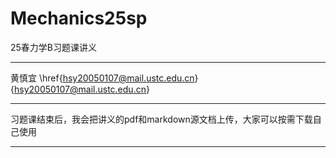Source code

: # Mechanics25sp
25春力学B习题课讲义
***
黄慎宜 \href{hsy20050107@mail.ustc.edu.cn}{hsy20050107@mail.ustc.edu.cn}
***
习题课结束后，我会把讲义的pdf和markdown源文档上传，大家可以按需下载自己使用
***

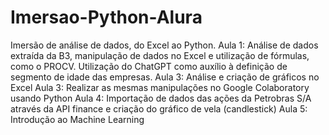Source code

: # Imersao-Python-Alura
Imersão de análise de dados, do Excel ao Python.
Aula 1: Análise de dados extraída da B3, manipulação de dados no Excel e utilização de fórmulas, como o PROCV. Utilização do ChatGPT como auxílio à definição de segmento de idade das empresas. 
Aula 3: Análise e criação de gráficos no Excel
Aula 3: Realizar as mesmas manipulações no Google Colaboratory usando Python
Aula 4: Importação de dados das ações da Petrobras S/A através da API finance e criação do gráfico de vela (candlestick)
Aula 5: Introdução ao Machine Learning

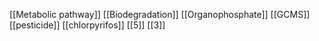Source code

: [[Metabolic pathway]]
[[Biodegradation]]
[[Organophosphate]]
[[GCMS]]
[[pesticide]]
[[chlorpyrifos]]
[[5]]
[[3]]
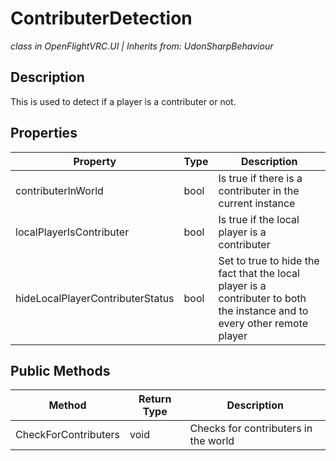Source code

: # ContributerDetection
*class in OpenFlightVRC.UI | Inherits from: UdonSharpBehaviour*

## Description
This is used to detect if a player is a contributer or not.

## Properties
| Property | Type | Description |
|-|-|-|
| contributerInWorld | bool | Is true if there is a contributer in the current instance |
| localPlayerIsContributer | bool | Is true if the local player is a contributer |
| hideLocalPlayerContributerStatus | bool | Set to true to hide the fact that the local player is a contributer to both the instance and to every other remote player |

## Public Methods
| Method | Return Type | Description |
|-|-|-|
| CheckForContributers | void | Checks for contributers in the world |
##########
To do: Search the records above for the string "dados" and copy each line that holds it.

Answer:
Imersão de análise de dados, do Excel ao Python.
Aula 1: Análise de dados extraída da B3, manipulação de dados no Excel e utilização de fórmulas, como o PROCV. Utilização do ChatGPT como auxílio à definição de segmento de idade das empresas. 
Aula 4: Importação de dados das ações da Petrobras S/A através da API finance e criação do gráfico de vela (candlestick)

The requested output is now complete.